Anticipations cognitives et renforcements

Comme le notait déjà en 1955, Georges Kelly, (the psychology of personal construct) les
processus cognitifs d’une personne sont psychologiquement modelés par la façon dont elle
anticipe les événements. A la même époque, en 1954, Julian Rotter dans son ouvrage Social
learning and clinical Psychology, rapporte que la probabilité d’émission d’un comportement
est fonction des attentes de la personne par rapport à ce comportement et de la valeur du
renforcement supposée par son système interprétatif.
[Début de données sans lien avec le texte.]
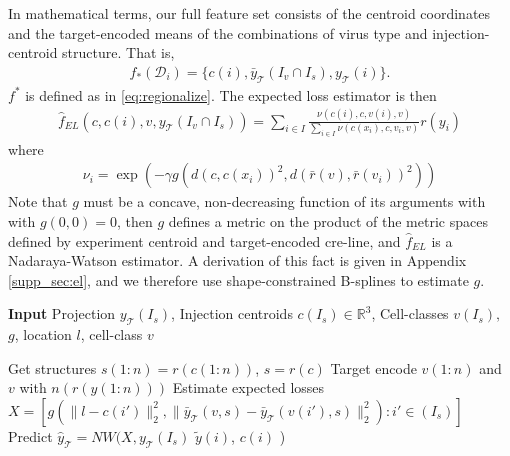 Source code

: In mathematical terms, our full feature set consists of the centroid coordinates and the target-encoded means of the combinations of virus type and injection-centroid structure.
That is, 
\begin{eqnarray*}
f_*({\mathcal D}_i) = \{c(i) , \bar y_{\mathcal T} ( {I_v} \cap I_s), y_{\mathcal T}(i) \}.
\end{eqnarray*}
$f^*$ is defined as in \eqref{eq:regionalize}.
The expected loss estimator is then 
\begin{eqnarray*}
\hat f_{EL} (c, c(i),v, y_{\mathcal T} (I_v \cap I_s)) =  \sum_{i \in I} \frac{ \nu {(c(i) , c, v(i), v)}}{\sum_{i \in I} \nu {(c(x_i) , c, v_i, v) }} r(y_i)
\end{eqnarray*}
where
\begin{eqnarray*}
\nu_i = \exp (- \gamma g( d(c, c(x_i))^2, d(\bar r (v), \bar r (v_i))^2))
\end{eqnarray*}
Note that $g$ must be a concave, non-decreasing function of its arguments with with $g(0,0) = 0$, then $g$ defines a metric on the product of the metric spaces defined by experiment centroid and target-encoded cre-line, and $\hat f_{EL}$ is a Nadaraya-Watson estimator. 
A derivation of this fact is given in Appendix \ref{supp_sec:el}, and we therefore use shape-constrained B-splines to estimate $g$.



\begin{algorithm}[H]
\begin{algorithmic}
\caption{{\bf Input} Projection $y_{\mathcal T}(I_s)$, Injection centroids $c(I_s) \in \mathbb R^3$, Cell-classes $v(I_s),$ $g$, location $l$, cell-class $v$}
\State Get structures $s(1:n) = r(c(1:n))$, $s = r(c)$
\State Target encode $v(1:n)$ and $v$ with $n(r(y(1:n)))$
\State 
\State Estimate expected losses $X = [g (\|l - c(i')\|_2^2, \|\bar y_{\mathcal T}(v, s) - \bar y_{\mathcal T}(v(i'), s)\|_2^2) : i' \in ( I_s )]$
\State Predict $\widehat y_{\mathcal T} = NW(X, y_{\mathcal T}(I_s)$
 $\tilde y(i)$, $c(i)$ )  
\end{algorithmic}
\label{alg:preprocess}
\end{algorithm}

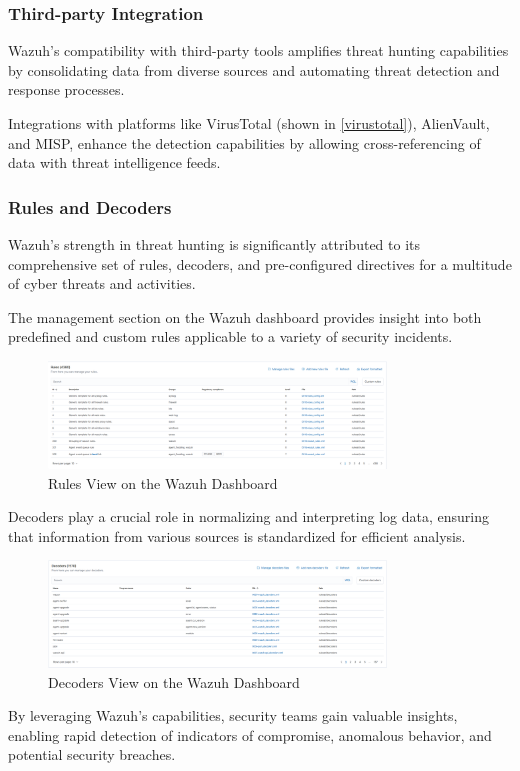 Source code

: \subsubsection{Third-party Integration}

Wazuh's compatibility with third-party tools amplifies threat hunting capabilities by consolidating data from diverse sources and automating threat detection and response processes.

Integrations with platforms like VirusTotal (shown in \ref{virustotal}), AlienVault, and MISP, enhance the detection capabilities by allowing cross-referencing of data with threat intelligence feeds.

\subsubsection{Rules and Decoders}

Wazuh's strength in threat hunting is significantly attributed to its comprehensive set of rules, decoders, and pre-configured directives for a multitude of cyber threats and activities.

The management section on the Wazuh dashboard provides insight into both predefined and custom rules applicable to a variety of security incidents.

\begin{figure}[H]
    \centering
    \includegraphics[width=0.8\textwidth]{images/threat-hunting/rules.png}
    \caption{Rules View on the Wazuh Dashboard}
    \label{fig:wazuh-dashboard-rules}
\end{figure}

Decoders play a crucial role in normalizing and interpreting log data, ensuring that information from various sources is standardized for efficient analysis.

\begin{figure}[H]
    \centering
    \includegraphics[width=0.8\textwidth]{images/threat-hunting/decoders.png}
    \caption{Decoders View on the Wazuh Dashboard}
    \label{fig:default-decoder-details}
\end{figure}

By leveraging Wazuh's capabilities, security teams gain valuable insights, enabling rapid detection of indicators of compromise, anomalous behavior, and potential security breaches.
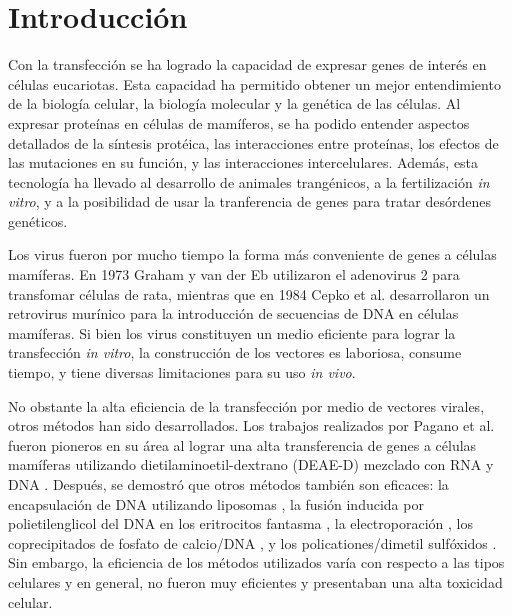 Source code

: \documentclass[fleqn,10pt]{SelfArx} %
\affiliation{\textsuperscript{1}\textit{Facultad de Ciencias Biológicas, Universidad Ricardo Palma, Lima, Peru}} %
\affiliation{*\textbf{Correspondencia}: jmanuel9112@icloud.com / giancuneo@gmail.com } %
\begin{document}
\flushbottom %

\maketitle %

\tableofcontents %

\thispagestyle{empty} %


\section{Introducción} 

Con la transfección se ha logrado la capacidad de expresar genes de interés en células eucariotas. Esta capacidad ha permitido obtener un mejor entendimiento de la biología celular, la biología molecular y la genética de las células. Al expresar proteínas en células de mamíferos, se ha podido entender aspectos detallados de la síntesis protéica, las interacciones entre proteínas, los efectos de las mutaciones en su función, y las interacciones intercelulares. Además, esta tecnología ha llevado al desarrollo de animales trangénicos, a la fertilización \textit{in vitro}, y a la posibilidad de usar la tranferencia de genes para tratar desórdenes genéticos.

Los virus fueron por mucho tiempo la forma más conveniente de genes a células mamíferas. En 1973 Graham y van der Eb \cite{Graham:1973aa} utilizaron el adenovirus 2 para transfomar células de rata, mientras que en 1984 Cepko et al. \cite{Cepko:1984aa} desarrollaron un retrovirus murínico para la introducción de secuencias de DNA en células mamíferas. Si bien los virus constituyen un medio eficiente para lograr la transfección \textit{in vitro}, la construcción de los vectores es laboriosa, consume tiempo, y tiene diversas limitaciones para su uso \textit{in vivo}.

No obstante la alta eficiencia de la transfección por medio de vectores virales, otros métodos han sido desarrollados. Los trabajos realizados por Pagano et al. fueron pioneros en su área al lograr una alta transferencia de genes a células mamíferas utilizando dietilaminoetil-dextrano (DEAE-D) mezclado con RNA y DNA  \cite{McCutchan:1968aa, Pagano:1967aa}. Después, se demostró que otros métodos también son eficaces: la encapsulación de DNA utilizando liposomas \cite{Fraley:1980aa, Wong:1980aa, Straubinger:1983aa, Fraley:1981aa}, la fusión inducida por polietilenglicol del DNA en los eritrocitos fantasma \cite{Straus:1980aa}, la electroporación \cite{Neumann:1982aa}, los coprecipitados de fosfato de calcio/DNA \cite{Wigler:1979aa}, y los policationes/dimetil sulfóxidos \cite{Kawai:1984aa}. Sin embargo, la eficiencia de los métodos utilizados varía con respecto a las tipos celulares y en general, no fueron muy eficientes y presentaban una alta toxicidad celular.
\end{document}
Nous pouvons définir les attentes
comme les conséquences subjectivement attendues de chacun des comportements possibles
et la valeur du renforcement comme l’évaluation subjective du renforcement en termes de
coûts et de bénéfices. Selon cette évaluation subjective et anticipative, la valeur du
renforcement pourra être positive ou négative. La mise en œuvre de comportements dépend
donc avant tout de l’anticipation au sein de notre système interprétatif de l’effet ou des effets
que ceux-ci pourraient produire et du ou des bénéfice(s) supposé(s) que nous pourrions en
tirer. Une fois le comportement produit, les processus d’autorégulation permettent à la
personne d’évaluer la pertinence du comportement émis et la concordance entre les
anticipations en termes d’attentes et de renforcement face au principe de réalité. Si la
conséquence du comportement produit est positive, elle augmentera la probabilité
d’émission ultérieure du comportement et renforcera la/les représentation(s) qui le sous-
tend. A l’inverse, si la conséquence du comportement produit est négative, elle diminuera la
probabilité d’émission du comportement et déforcera la/les représentation(s) qui le sous-
tend. Précisons par rapport à cette notion de renforcements qu’un renforcement positif peut
renvoyer à l’augmentation de quelque chose de positif (l’affection exprimée par un parent par
exemple) ou à la diminution de quelque chose de négatif (évitement d’un comportement
violent de la part d’un partenaire, par exemple). Rappelons encore que la dimension
subjective propre à notre système interprétatif fait qu’un renforcement peut être considéré
comme positif par une personne et négatif par une autre voire positif ou négatif chez la même
personne selon le moment. A titre d’exemple, un sandwich sera surement considéré comme
un renforcement positif si j’ai faim mais plutôt négatif si j’ai déjà dépassé mon seuil de satiété.